Il s’agit d’un point d’entrée bas pour les fraudeurs. Contrairement aux fraudeurs malveillants, c’est bon marché et relativement facile à faire, selon Fou. C’est là que le trafic provient de serveurs installés dans un centre de données, plutôt que d’entreprises réelles. Il est fait pour donner l’impression que le public voit le trafic généré alors qu’il ne le fait pas. Pour qu’un humain puisse voir une publicité, il a besoin d’un écran. Mais les centres de données simulent à quoi ressemblerait une impression, y compris des détails tels que la résolution de l’écran par exemple – tout ce qui la fait ressembler à un navigateur. Les émulateurs mobiles font la même chose.

Faux ID d’appareil

Un gros problème dans le mobile. Les faux appareils mobiles créent de faux identifiants – une chaîne aléatoire de chiffres et de lettres (appelée code alphanumérique) – conçus pour contourner les limites de fréquence. Un autre type consiste à copier de véritables identifiants d’appareils à partir d’appareils humains et à les rejouer afin qu’ils échappent à la détection par les fournisseurs de télécommunications, afin qu’ils ne puissent pas déterminer eux-mêmes les identifiants frauduleux.

Sites fantômes

Ce sont des sites qui n’existent pas, comme des pages blanches. Une page vierge sans contenu est configurée, et du code de technologie publicitaire est ajouté et poussé dans un échange de mauvaise qualité pour commencer à générer de l’argent à partir de fausses impressions. Les échanges légitimes bloquent cela. Mais il est difficile de tout réprimer car parfois, au moment où l’inventaire arrive à la fin de l’échange, il en a traversé tellement d’autres qu’il est plus difficile à repérer.

Rediriger le trafic

Lorsque les pages sont configurées pour rediriger vers d’autres pages dans une boucle infinie, créant ainsi des millions de fausses impressions. Prolifique sur ordinateur et mobile. C’est délicat car les spécialistes du marketing peuvent se sentir insultés par le fait qu’ils ont déployé des outils de détection de robots sur certaines pages. Mais ce sont les pages cachées créées par ce trafic redirigé qui sont les angles morts car la technologie anti-fraude ne peut pas les voir.

Malveillance de l’appareil infecté/piraté
Les experts disent que l’introduction de logiciels malveillants sur un appareil humain est une technique très difficile et coûteuse. Le scandale de fraude de meth bot découvert par WhiteOps est le type de fraude par logiciel malveillant qui cause des problèmes. C’est beaucoup plus difficile à faire que de créer un émulateur mobile ou un centre de données. Il existe des spécialistes qui se concentrent sur la lutte contre ces types de régimes. Il s’ensuit donc que les personnes intéressées à commettre des fraudes publicitaires ont recours à des techniques plus simples et moins chères telles que les émulateurs et les centres de données, qui sont donc plus prolifiques.
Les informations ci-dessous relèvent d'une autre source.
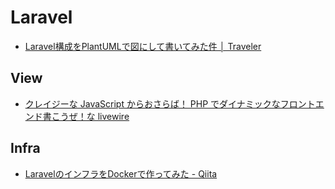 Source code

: # Laravel

- [Laravel構成をPlantUMLで図にして書いてみた件 │ Traveler](https://traveler0401.com/laravel-plantuml/)

## View
- [クレイジーな JavaScript からおさらば！ PHP でダイナミックなフロントエンド書こうぜ！な livewire](https://qiita.com/il-m-yamagishi/items/c9293d4cf324e7d2bdf9)

## Infra
- [LaravelのインフラをDockerで作ってみた - Qiita](https://qiita.com/moyashimanjyu/items/5471bb6850e95b2dbe9c)
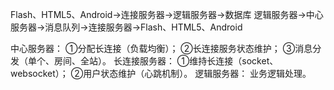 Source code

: Flash、HTML5、Android->连接服务器->逻辑服务器->数据库
逻辑服务器->中心服务器->消息队列->连接服务器->Flash、HTML5、Android

中心服务器：
①分配长连接（负载均衡）；
②长连接服务状态维护；
③消息分发（单个、房间、全站）。
长连接服务器：
①维持长连接（socket、websocket）；
②用户状态维护（心跳机制）。
逻辑服务器：
业务逻辑处理。
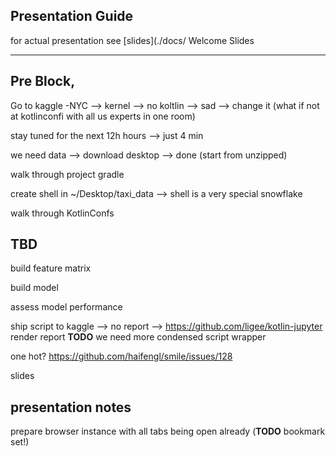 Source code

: ## Presentation Guide

for actual presentation see [slides](./docs/
Welcome Slides

---


## Pre Block,


Go to kaggle -NYC --> kernel --> no koltlin --> sad --> change it (what if not at kotlinconfi with all us experts in one room)

stay tuned for the next 12h hours --> just 4 min

we need data --> download desktop --> done (start from unzipped)

walk through project gradle

create shell in ~/Desktop/taxi_data --> shell is a very special snowflake

walk through KotlinConfs


## TBD

build feature matrix

build model

assess model performance

ship script to kaggle --> no report --> https://github.com/ligee/kotlin-jupyter
render report **TODO** we need more condensed script wrapper


one hot? https://github.com/haifengl/smile/issues/128

slides


## presentation notes

prepare browser instance with all tabs being open already (**TODO** bookmark set!)
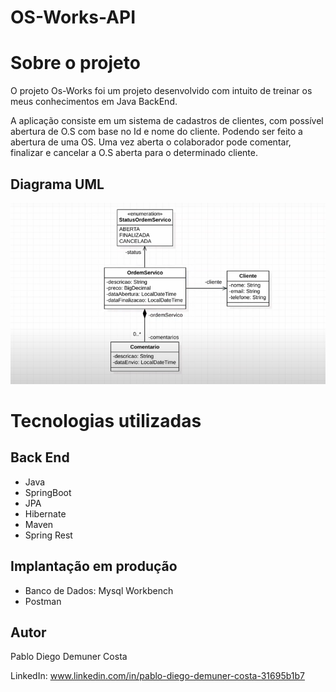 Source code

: # OS-Works-API

# Sobre o projeto

O projeto Os-Works foi um projeto desenvolvido com intuito de treinar os meus conhecimentos em Java BackEnd.

A aplicação consiste em um sistema de cadastros de clientes, com possível abertura de O.S com base no Id e nome do cliente. Podendo ser feito a abertura de uma OS.
Uma vez aberta o colaborador pode comentar, finalizar e cancelar a O.S aberta para o determinado cliente.

## Diagrama UML

![modelo Conceitual](https://github.com/PabloDemuner/OS-Works-API/blob/main/Modelo-Conceitual_%20Os-Works.png)

# Tecnologias utilizadas

## Back End

- Java
- SpringBoot
- JPA
- Hibernate
- Maven
- Spring Rest

## Implantação em produção

- Banco de Dados: Mysql Workbench
- Postman

## Autor

Pablo Diego Demuner Costa

LinkedIn: www.linkedin.com/in/pablo-diego-demuner-costa-31695b1b7
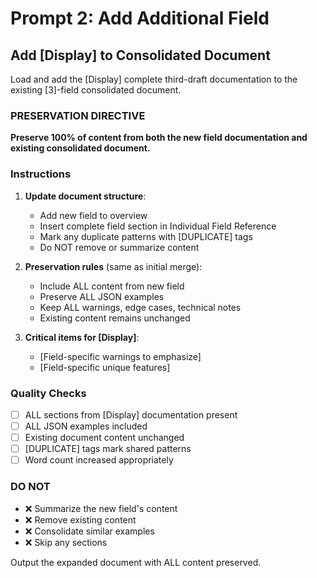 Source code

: # Prompt 2: Add Additional Field

## Add [Display] to Consolidated Document

Load and add the [Display] complete third-draft documentation to the existing [3]-field consolidated document.

### PRESERVATION DIRECTIVE
**Preserve 100% of content from both the new field documentation and existing consolidated document.**

### Instructions

1. **Update document structure**:
   - Add new field to overview
   - Insert complete field section in Individual Field Reference
   - Mark any duplicate patterns with [DUPLICATE] tags
   - Do NOT remove or summarize content

2. **Preservation rules** (same as initial merge):
   - Include ALL content from new field
   - Preserve ALL JSON examples
   - Keep ALL warnings, edge cases, technical notes
   - Existing content remains unchanged

3. **Critical items for [Display]**:
   - [Field-specific warnings to emphasize]
   - [Field-specific unique features]

### Quality Checks
- [ ] ALL sections from [Display] documentation present
- [ ] ALL JSON examples included
- [ ] Existing document content unchanged
- [ ] [DUPLICATE] tags mark shared patterns
- [ ] Word count increased appropriately

### DO NOT
- ❌ Summarize the new field's content
- ❌ Remove existing content
- ❌ Consolidate similar examples
- ❌ Skip any sections

Output the expanded document with ALL content preserved.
Fausse déclaration d’inventaire

C’est un gros problème pour la vidéo. Pratique assez courante, et comme une forme d’arbitrage. Prenons par exemple une bannière publicitaire de 300 × 250 achetée à bas prix et y insérons une unité vidéo pour la vendre à un CPM bien plus élevé. Certains échanges ont dû interdire complètement le format sur leurs plateformes afin de s’en débarrasser. Utilisé pour augmenter frauduleusement les rendements plutôt que la quantité d’impressions frauduleuses.